José Horta Manzano
Tempos houve em que o papa detinha tanto o poder espiritual quanto o poder temporal sobre seus súditos. Os que não perderam nenhum aula de História hão de se lembrar vagamente da Bula Inter Caetera. Esqueceu? Não tem problema, vou resumir.
O ano de 1492 foi extremamente significativo para a Espanha dos muy católicos reis Fernando de Aragão e Isabel de Castela. Três acontecimentos marcaram aquele período.
O primeiro foi a tomada do Reino de Granada, último bastião árabe em terra ibérica. Aconteceu logo em janeiro. Foi a conclusão de um processo secular que os espanhóis chamam La Reconquista. A coroa espanhola passou a reinar sobre toda a península, com a notável exceção do vizinho Portugal. Não só vizinho, mas adversário e concorrente.
O segundo acontecimento veio menos de 3 meses depois. Um real decreto conhecido como Édito de Granada não foi brando, nem suave, nem comedido. Dava aos judeus residentes no reino duas opções: ou se convertiam ao catolicismo ou deixavam o país. Era uma espécie de Brasil, ame-o ou deixe-o. Só que não era apenas um convite, mas uma imposição, sem discussão possível.
O terceiro acontecimento, do qual certamente ninguém esqueceu, foi a chegada de Cristóvão Colombo a terras americanas, em 12 de outubro daquele mesmo ano.

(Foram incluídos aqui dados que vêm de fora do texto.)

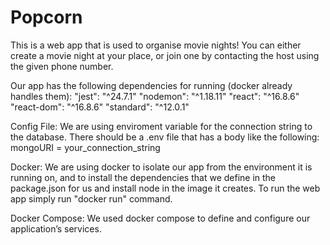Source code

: # Popcorn
This is a web app that is used to organise movie nights! You can either create a movie night at your place, or join one by contacting the host using the given phone number.

Our app has the following dependencies for running (docker already handles them):
    "jest": "^24.7.1" 
    "nodemon": "^1.18.11" 
    "react": "^16.8.6" 
    "react-dom": "^16.8.6" 
    "standard": "^12.0.1" 
    
Config File:
    We are using enviroment variable for the connection string to the database. There should be a .env file that has a body like the following:
    mongoURI = your_connection_string
  
Docker:
    We are using docker to isolate our app from the environment it is running on, and to install the dependencies that we define in the package.json for us and install node in the image it creates. To run the web app simply run "docker run" command.
    
Docker Compose:
    We used docker compose to define and configure our application’s services. 

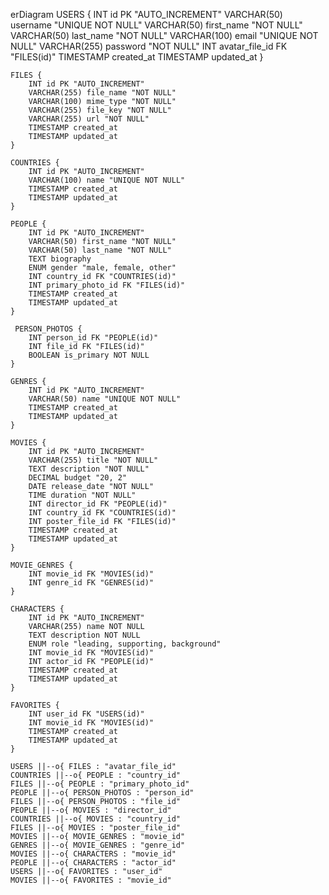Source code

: erDiagram
USERS {
INT id PK "AUTO_INCREMENT"
VARCHAR(50) username "UNIQUE NOT NULL"
VARCHAR(50) first_name "NOT NULL"
VARCHAR(50) last_name "NOT NULL"
VARCHAR(100) email "UNIQUE NOT NULL"
VARCHAR(255) password "NOT NULL"
INT avatar_file_id FK "FILES(id)"
TIMESTAMP created_at
TIMESTAMP updated_at
}

    FILES {
        INT id PK "AUTO_INCREMENT"
        VARCHAR(255) file_name "NOT NULL"
        VARCHAR(100) mime_type "NOT NULL"
        VARCHAR(255) file_key "NOT NULL"
        VARCHAR(255) url "NOT NULL"
        TIMESTAMP created_at
        TIMESTAMP updated_at
    }

    COUNTRIES {
        INT id PK "AUTO_INCREMENT"
        VARCHAR(100) name "UNIQUE NOT NULL"
        TIMESTAMP created_at
        TIMESTAMP updated_at
    }

    PEOPLE {
        INT id PK "AUTO_INCREMENT"
        VARCHAR(50) first_name "NOT NULL"
        VARCHAR(50) last_name "NOT NULL"
        TEXT biography
        ENUM gender "male, female, other"
        INT country_id FK "COUNTRIES(id)"
        INT primary_photo_id FK "FILES(id)"
        TIMESTAMP created_at
        TIMESTAMP updated_at
    }

     PERSON_PHOTOS {
        INT person_id FK "PEOPLE(id)"
        INT file_id FK "FILES(id)"
        BOOLEAN is_primary NOT NULL
    }

    GENRES {
        INT id PK "AUTO_INCREMENT"
        VARCHAR(50) name "UNIQUE NOT NULL"
        TIMESTAMP created_at
        TIMESTAMP updated_at
    }

    MOVIES {
        INT id PK "AUTO_INCREMENT"
        VARCHAR(255) title "NOT NULL"
        TEXT description "NOT NULL"
        DECIMAL budget "20, 2"
        DATE release_date "NOT NULL"
        TIME duration "NOT NULL"
        INT director_id FK "PEOPLE(id)"
        INT country_id FK "COUNTRIES(id)"
        INT poster_file_id FK "FILES(id)"
        TIMESTAMP created_at
        TIMESTAMP updated_at
    }

    MOVIE_GENRES {
        INT movie_id FK "MOVIES(id)"
        INT genre_id FK "GENRES(id)"
    }

    CHARACTERS {
        INT id PK "AUTO_INCREMENT"
        VARCHAR(255) name NOT NULL
        TEXT description NOT NULL
        ENUM role "leading, supporting, background"
        INT movie_id FK "MOVIES(id)"
        INT actor_id FK "PEOPLE(id)"
        TIMESTAMP created_at
        TIMESTAMP updated_at
    }

    FAVORITES {
        INT user_id FK "USERS(id)"
        INT movie_id FK "MOVIES(id)"
        TIMESTAMP created_at
        TIMESTAMP updated_at
    }

    USERS ||--o{ FILES : "avatar_file_id"
    COUNTRIES ||--o{ PEOPLE : "country_id"
    FILES ||--o{ PEOPLE : "primary_photo_id"
    PEOPLE ||--o{ PERSON_PHOTOS : "person_id"
    FILES ||--o{ PERSON_PHOTOS : "file_id"
    PEOPLE ||--o{ MOVIES : "director_id"
    COUNTRIES ||--o{ MOVIES : "country_id"
    FILES ||--o{ MOVIES : "poster_file_id"
    MOVIES ||--o{ MOVIE_GENRES : "movie_id"
    GENRES ||--o{ MOVIE_GENRES : "genre_id"
    MOVIES ||--o{ CHARACTERS : "movie_id"
    PEOPLE ||--o{ CHARACTERS : "actor_id"
    USERS ||--o{ FAVORITES : "user_id"
    MOVIES ||--o{ FAVORITES : "movie_id"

Era muita coisa ao mesmo tempo. A coroa portuguesa não aplaudiu de pé as façanhas do vizinho. A guerra, que não interessava a nenhum dos dois reinos, ameaçava espocar. Que fazer para serenar os ânimos?
Pois foi aí que o papa, imbuído de poder supranacional, foi chamado a intervir. Emissário vai, emissário vem, Sua Santidade convenceu as duas coroas a concluírem um acordo. Não foi preciso discutir muito.
Já em maio de 1493, o papa Alexandre VI emitiu a Bula Inter Caetera(*), um decreto solene com força de lei. Estipulava nada menos que a divisão do globo terrestre em duas metades. Portugal teria direito sobre todas as novas terras descobertas ou a descobrir situadas a leste de um determinado meridiano. E a Espanha ficava com os territórios a oeste da mesma linha.
Dizem que o rei de França, que por acaso tinha o mesmo nome do novo papa ― Francisco I ― não apreciou muito a decisão. Parece até que ousou pedir que lhe mostrassem o testamento em que Adão deixava o planeta de herança aos países ibéricos e excluía a França. Talvez seja só uma lenda…
No ano seguinte, as duas potências ibéricas fizeram alterações menores na posição geográfica da linha imaginária. Sacramentaram o novo acordo pelo Tratado de Tordesilhas.
O poder do bispo de Roma era, como se vê, muito maior do que é hoje. As diretivas de sua bula foram, bem ou mal, respeitadas. A prova é que os portugueses se estabeleceram nas terras que lhes foram atribuídas e deixaram o resto aos espanhóis. Não fosse o decreto papal, e talvez o Brasil não existisse.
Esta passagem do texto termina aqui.